Christian Poncelet : Dès mon élection à la présidence du Sénat, j’ai souhaité que la révision constitutionnelle soit adoptée rapidement, afin que la ratification du traité d’Amsterdam ne se « télescope » pas avec la campagne pour les élections européennes. C’est chose faite, et nous avons ainsi franchi une étape importante. J’ai seulement un regret : que l’amendement des sénateurs RPR, visant à renforcer le contrôle des parlementaires français sur les actes communautaires, n’ait pas été retenu. Il est pour le moins paradoxal que l’on puisse, aujourd’hui, adopter une résolution sur un projet d’acte relatif à la grosseur des asperges et qu’on ne puisse pas discuter, au fond, de l’agenda 2000 sur le financement des institutions européennes.
Le Monde : Pour le traité d’Amsterdam, êtes-vous favorable à l’introduction d’un article liant la ratification à la réforme des institutions de l’Union avant tout élargissement ?
Christian Poncelet : Je suis favorable à une recommandation assez forte en ce sens, mais il ne faut pas créer une source de conflit, ni imposer à l’exécutif une sorte d’injonction qui entraverait sa capacité de négociation.
Le Monde : L’Alliance, vous paraît-elle en mesure de présenter une liste unique aux élections européennes ?

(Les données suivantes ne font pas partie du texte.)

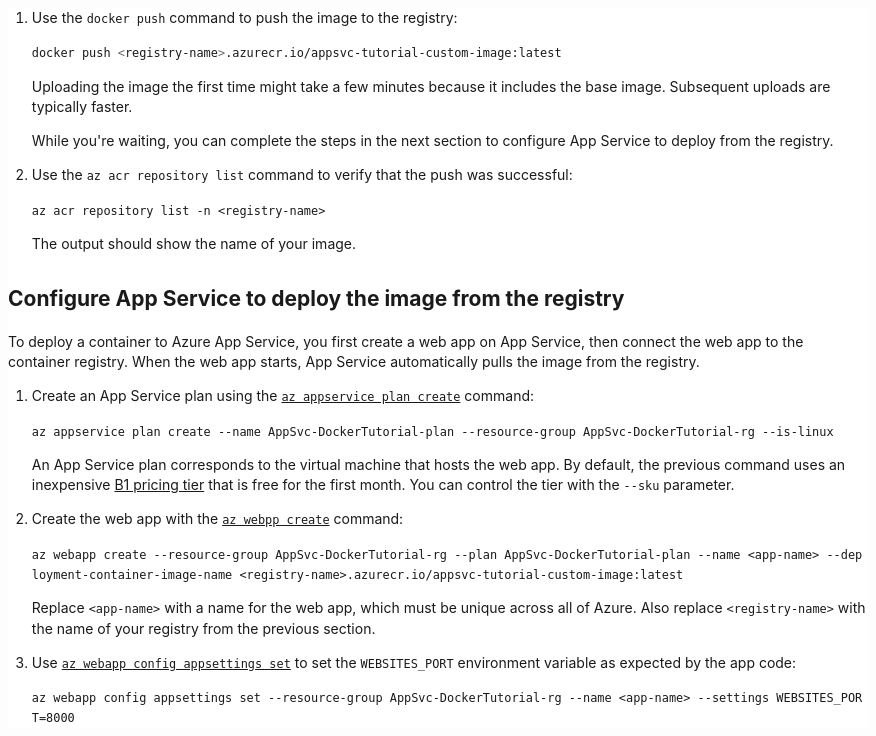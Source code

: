 1. Use the `docker push` command to push the image to the registry:

    ```bash
    docker push <registry-name>.azurecr.io/appsvc-tutorial-custom-image:latest
    ```

    Uploading the image the first time might take a few minutes because it includes the base image. Subsequent uploads are typically faster.

    While you're waiting, you can complete the steps in the next section to configure App Service to deploy from the registry.

1. Use the `az acr repository list` command to verify that the push was successful:

    ```azurecli-interactive
    az acr repository list -n <registry-name>
    ```
    
    The output should show the name of your image.


## Configure App Service to deploy the image from the registry

To deploy a container to Azure App Service, you first create a web app on App Service, then connect the web app to the container registry. When the web app starts, App Service automatically pulls the image from the registry.

1. Create an App Service plan using the [`az appservice plan create`](/cli/azure/appservice/plan?view=azure-cli-latest#az-appservice-plan-create) command:

    ```azurecli-interactive
    az appservice plan create --name AppSvc-DockerTutorial-plan --resource-group AppSvc-DockerTutorial-rg --is-linux
    ```

    An App Service plan corresponds to the virtual machine that hosts the web app. By default, the previous command uses an inexpensive [B1 pricing tier](https://azure.microsoft.com/pricing/details/app-service/linux/) that is free for the first month. You can control the tier with the `--sku` parameter.

1. Create the web app with the [`az webpp create`](/cli/azure/webapp?view=azure-cli-latest#az-webapp-create) command:

    ```azurecli-interactive
    az webapp create --resource-group AppSvc-DockerTutorial-rg --plan AppSvc-DockerTutorial-plan --name <app-name> --deployment-container-image-name <registry-name>.azurecr.io/appsvc-tutorial-custom-image:latest
    ```
    
    Replace `<app-name>` with a name for the web app, which must be unique across all of Azure. Also replace `<registry-name>` with the name of your registry from the previous section.

1. Use [`az webapp config appsettings set`](/cli/azure/webapp/config/appsettings?view=azure-cli-latest#az-webapp-config-appsettings-set) to set the `WEBSITES_PORT` environment variable as expected by the app code: 

    ```azurecli-interactive
    az webapp config appsettings set --resource-group AppSvc-DockerTutorial-rg --name <app-name> --settings WEBSITES_PORT=8000
    ```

Christian Poncelet : Nous allons y arriver. Je ne crois pas que les divergences soient telles qu’on ne puisse pas aller ensemble aux élections européennes, à condition que personne ne prétende imposer sa voix. Je suis convaincu que nous allons trouver, avec l’UDF, un accord pour une Europe confédérale. Aujourd’hui, les esprits ne sont pas mûrs pour envisager une construction fédérale de l’Europe, comme ils ne l’étaient pas, hier, pour la monnaie unique. Mais, il est évident que les institutions actuelles de l’Europe, du fait même de la mise en place de l’euro et de l’harmonisation économique, fiscale et sociale qu’elle suppose, vont très rapidement apparaître inadaptées. Pour faire avancer le processus européen enclenché, il y a une quarantaine d’années, il convient donc, dans une nouvelle étape, d’envisager une structure européenne confédérale, plus respectueuse des différences et des traditions qu’une fédération. Il ne servirait à rien de vouloir sauter les étapes, si cela risque de créer des tensions et d’amplifier les craintes des uns ou des autres.
Le Monde : Vous êtes très loin de la conception gaulliste traditionnelle de l’Europe des nations…
Christian Poncelet : Non. La confédération est acceptable pour le RPR. Et il ne faudrait pas faire déraper la construction européenne pour des raisons idéologiques ou doctrinales.
Le Monde : Charles Pasqua mène donc, à vos yeux, un combat d’arrière-garde ?
Christian Poncelet : Ses idées sont respectables. Pour l’instant, il envisage de présenter une liste. Ce n’est pas souhaitable, je le lui ai dit. Nous verrons s’il va jusqu’au bout. Dans ce cas, il se placerait en marge du RPR.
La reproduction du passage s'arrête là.